Let’s explain these in a little more detail
Card ID theft happens when the fraudster comes to know the details of your card and tries to use those details to charge it.
Phishing is a scheme by which the scammer takes credit card details from unsuspecting customers. It’s an online system wherein the perpetrator, posing as a legitimate entity, captures your credit card number, expiration date, and CVV number (security code).
Vishing (voice phishing) is similar, but here someone pretending to be from the credit card company calls you to get more information about your card.
Card, not present (CNP) fraud happens when the perpetrator uses your CVV number to pretend he is in possession of your card. Merchants use the CVV number when you make online purchases to verify that you are in possession of your card. This verification is not required for in-store purchases.
But if the fraudster somehow finds out your credit card number and expiration date, he can try to find the three-digit CVV number by trying various number combinations, even if that means he tries a thousand different combinations before he succeeds.
Credit card skimming is a fraud scheme in which a modified POS (point of service) machine is used to capture your card details. The details are then used to create a duplicate card that can be used to charge your card. The fraudster who wants to withdraw money using your card may even install a spy camera in an ATM to capture your PIN.
Protecting Yourself from Fraud Schemes
There are precautions you can take to protect yourself from these schemes. Here are some of them:
Never Share Your Credit Card Details
A legitimate representative from a credit card company will never call you and ask for your credit card number, expiration date, or CVV number as part of any verification process.
Also, you should never divulge this information to anyone online, even if you receive an email. Phishing perpetrators will send you an email with a link to click to take you to your credit card’s website. However, this is usually a fake website designed to look similar to the real website to fool you into giving your credit card details.
Always ensure that you type in your bank or credit union’s URL on the address bar of your browser, rather than clicking a link in an email. You should look at the address bar and ensure that the browser verifies the site’s security certificate. In Chrome, it should say “Secure” with a green padlock in the address bar. Without ensuring the authenticity of the site, do not put in your credit card details.
Keep Checking Your Account
Rather than checking your monthly statement for any anomalies, you should check your credit card account online once a week to ensure there are no unusual transactions. Even small charges also shouldn’t escape your scrutiny. Small charges on your account may well be an indicator that someone is trying to test your CVV number. Be vigilant and ensure to inform your credit card company about any unusual charge you find.
Never Let Your Card Go out of Your Sight
When you are giving your card for payment, ensure that it is still in sight. Do not give your PIN to anyone; rather, insist on typing your PIN yourself on the POS machine. It may be difficult for you to check whether the POS device used by the merchant is genuine or can skim your card. But if you think anything unusual is happening, take your card back.
Check Your Credit Report
You are entitled to a free credit report every year from Equifax, TransUnion, and Experian through AnnualCreditReport.com.
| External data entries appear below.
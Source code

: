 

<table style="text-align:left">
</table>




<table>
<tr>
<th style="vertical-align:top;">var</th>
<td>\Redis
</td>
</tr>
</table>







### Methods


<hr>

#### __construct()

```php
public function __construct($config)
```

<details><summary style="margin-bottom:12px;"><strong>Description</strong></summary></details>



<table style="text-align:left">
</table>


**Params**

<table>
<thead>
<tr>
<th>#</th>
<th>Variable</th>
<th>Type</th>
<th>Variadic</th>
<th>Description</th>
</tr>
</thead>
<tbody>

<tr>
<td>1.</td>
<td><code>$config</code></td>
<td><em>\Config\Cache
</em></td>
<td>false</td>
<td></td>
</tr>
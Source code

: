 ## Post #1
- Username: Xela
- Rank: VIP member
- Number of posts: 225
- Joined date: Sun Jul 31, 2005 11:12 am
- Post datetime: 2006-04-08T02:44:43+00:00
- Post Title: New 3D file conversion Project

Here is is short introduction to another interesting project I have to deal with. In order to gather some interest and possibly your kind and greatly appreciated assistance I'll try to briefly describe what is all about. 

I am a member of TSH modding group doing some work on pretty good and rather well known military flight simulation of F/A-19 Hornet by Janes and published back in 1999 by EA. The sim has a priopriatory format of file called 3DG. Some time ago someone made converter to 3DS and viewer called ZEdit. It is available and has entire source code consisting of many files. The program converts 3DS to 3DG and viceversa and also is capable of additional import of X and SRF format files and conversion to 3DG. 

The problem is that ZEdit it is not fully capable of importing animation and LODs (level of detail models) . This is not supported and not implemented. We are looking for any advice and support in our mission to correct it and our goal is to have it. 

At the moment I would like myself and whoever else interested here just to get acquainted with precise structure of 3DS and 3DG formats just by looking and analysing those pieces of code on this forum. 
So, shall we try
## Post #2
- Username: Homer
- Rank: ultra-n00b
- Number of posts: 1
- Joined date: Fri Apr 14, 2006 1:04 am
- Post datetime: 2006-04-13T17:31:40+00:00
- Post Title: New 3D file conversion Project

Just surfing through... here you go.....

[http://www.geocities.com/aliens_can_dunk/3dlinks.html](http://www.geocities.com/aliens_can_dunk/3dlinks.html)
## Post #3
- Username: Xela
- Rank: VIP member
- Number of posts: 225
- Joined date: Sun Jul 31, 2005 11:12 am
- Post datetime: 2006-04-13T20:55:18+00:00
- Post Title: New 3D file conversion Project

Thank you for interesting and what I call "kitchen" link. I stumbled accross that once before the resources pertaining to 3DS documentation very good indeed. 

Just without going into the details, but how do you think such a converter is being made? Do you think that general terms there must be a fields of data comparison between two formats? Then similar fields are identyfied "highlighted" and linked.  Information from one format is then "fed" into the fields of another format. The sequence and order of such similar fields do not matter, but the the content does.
You can use this to verify if your identity has been used by someone else to make transactions. The credit report will give you detailed evidence of any fraudulent activities in your name.
To protect yourself better, you can initiate a fraud alert with your credit bureau, so that the banks or creditors are informed every time a credit request comes in your name. You need to initiate the fraud alert with only one of the agencies; the other two will receive automatic notifications.
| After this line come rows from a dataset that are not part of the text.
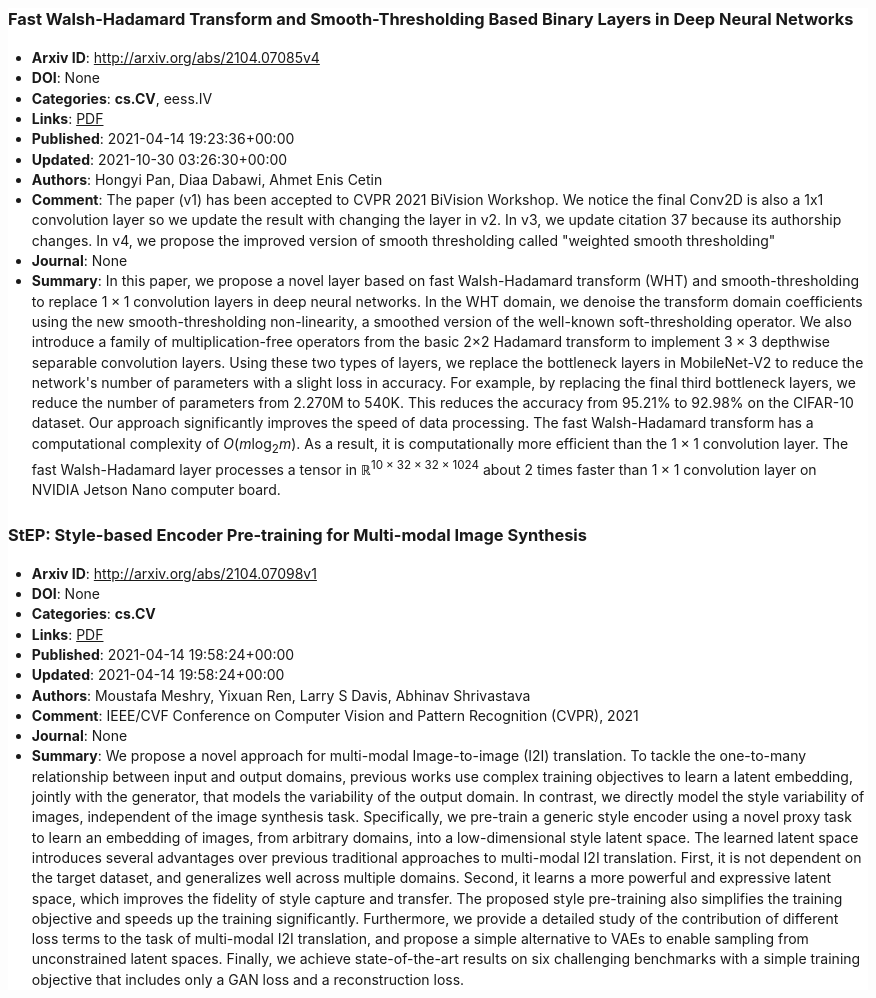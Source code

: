 

### Fast Walsh-Hadamard Transform and Smooth-Thresholding Based Binary Layers in Deep Neural Networks
- **Arxiv ID**: http://arxiv.org/abs/2104.07085v4
- **DOI**: None
- **Categories**: **cs.CV**, eess.IV
- **Links**: [PDF](http://arxiv.org/pdf/2104.07085v4)
- **Published**: 2021-04-14 19:23:36+00:00
- **Updated**: 2021-10-30 03:26:30+00:00
- **Authors**: Hongyi Pan, Diaa Dabawi, Ahmet Enis Cetin
- **Comment**: The paper (v1) has been accepted to CVPR 2021 BiVision Workshop. We
  notice the final Conv2D is also a 1x1 convolution layer so we update the
  result with changing the layer in v2. In v3, we update citation 37 because
  its authorship changes. In v4, we propose the improved version of smooth
  thresholding called "weighted smooth thresholding"
- **Journal**: None
- **Summary**: In this paper, we propose a novel layer based on fast Walsh-Hadamard transform (WHT) and smooth-thresholding to replace $1\times 1$ convolution layers in deep neural networks. In the WHT domain, we denoise the transform domain coefficients using the new smooth-thresholding non-linearity, a smoothed version of the well-known soft-thresholding operator. We also introduce a family of multiplication-free operators from the basic 2$\times$2 Hadamard transform to implement $3\times 3$ depthwise separable convolution layers. Using these two types of layers, we replace the bottleneck layers in MobileNet-V2 to reduce the network's number of parameters with a slight loss in accuracy. For example, by replacing the final third bottleneck layers, we reduce the number of parameters from 2.270M to 540K. This reduces the accuracy from 95.21\% to 92.98\% on the CIFAR-10 dataset. Our approach significantly improves the speed of data processing. The fast Walsh-Hadamard transform has a computational complexity of $O(m\log_2 m)$. As a result, it is computationally more efficient than the $1\times1$ convolution layer. The fast Walsh-Hadamard layer processes a tensor in $\mathbb{R}^{10\times32\times32\times1024}$ about 2 times faster than $1\times1$ convolution layer on NVIDIA Jetson Nano computer board.



### StEP: Style-based Encoder Pre-training for Multi-modal Image Synthesis
- **Arxiv ID**: http://arxiv.org/abs/2104.07098v1
- **DOI**: None
- **Categories**: **cs.CV**
- **Links**: [PDF](http://arxiv.org/pdf/2104.07098v1)
- **Published**: 2021-04-14 19:58:24+00:00
- **Updated**: 2021-04-14 19:58:24+00:00
- **Authors**: Moustafa Meshry, Yixuan Ren, Larry S Davis, Abhinav Shrivastava
- **Comment**: IEEE/CVF Conference on Computer Vision and Pattern Recognition
  (CVPR), 2021
- **Journal**: None
- **Summary**: We propose a novel approach for multi-modal Image-to-image (I2I) translation. To tackle the one-to-many relationship between input and output domains, previous works use complex training objectives to learn a latent embedding, jointly with the generator, that models the variability of the output domain. In contrast, we directly model the style variability of images, independent of the image synthesis task. Specifically, we pre-train a generic style encoder using a novel proxy task to learn an embedding of images, from arbitrary domains, into a low-dimensional style latent space. The learned latent space introduces several advantages over previous traditional approaches to multi-modal I2I translation. First, it is not dependent on the target dataset, and generalizes well across multiple domains. Second, it learns a more powerful and expressive latent space, which improves the fidelity of style capture and transfer. The proposed style pre-training also simplifies the training objective and speeds up the training significantly. Furthermore, we provide a detailed study of the contribution of different loss terms to the task of multi-modal I2I translation, and propose a simple alternative to VAEs to enable sampling from unconstrained latent spaces. Finally, we achieve state-of-the-art results on six challenging benchmarks with a simple training objective that includes only a GAN loss and a reconstruction loss.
Check Where You Swipe Your Card
There are many skimming methods to steal your card information. Some schemers attach a skimming device inconspicuously to the ATM. Gas stations and department stores may also have compromised POS machines with the skimmer placed on them.
Usually, the skimmer on a POS machine can be detected if you look carefully for any unusual projecting parts. There are also some YouTube videos that can help you identify a skimmer at any POS.
You might say it pays to be paranoid in today’s world full of crooks and thieves. In the case of credit cards, the main issue is their prevalence. Almost 72% of people have them, but only a fraction understand the technology and its vulnerabilities. If you are careful with your credit card, you can avoid scams easily.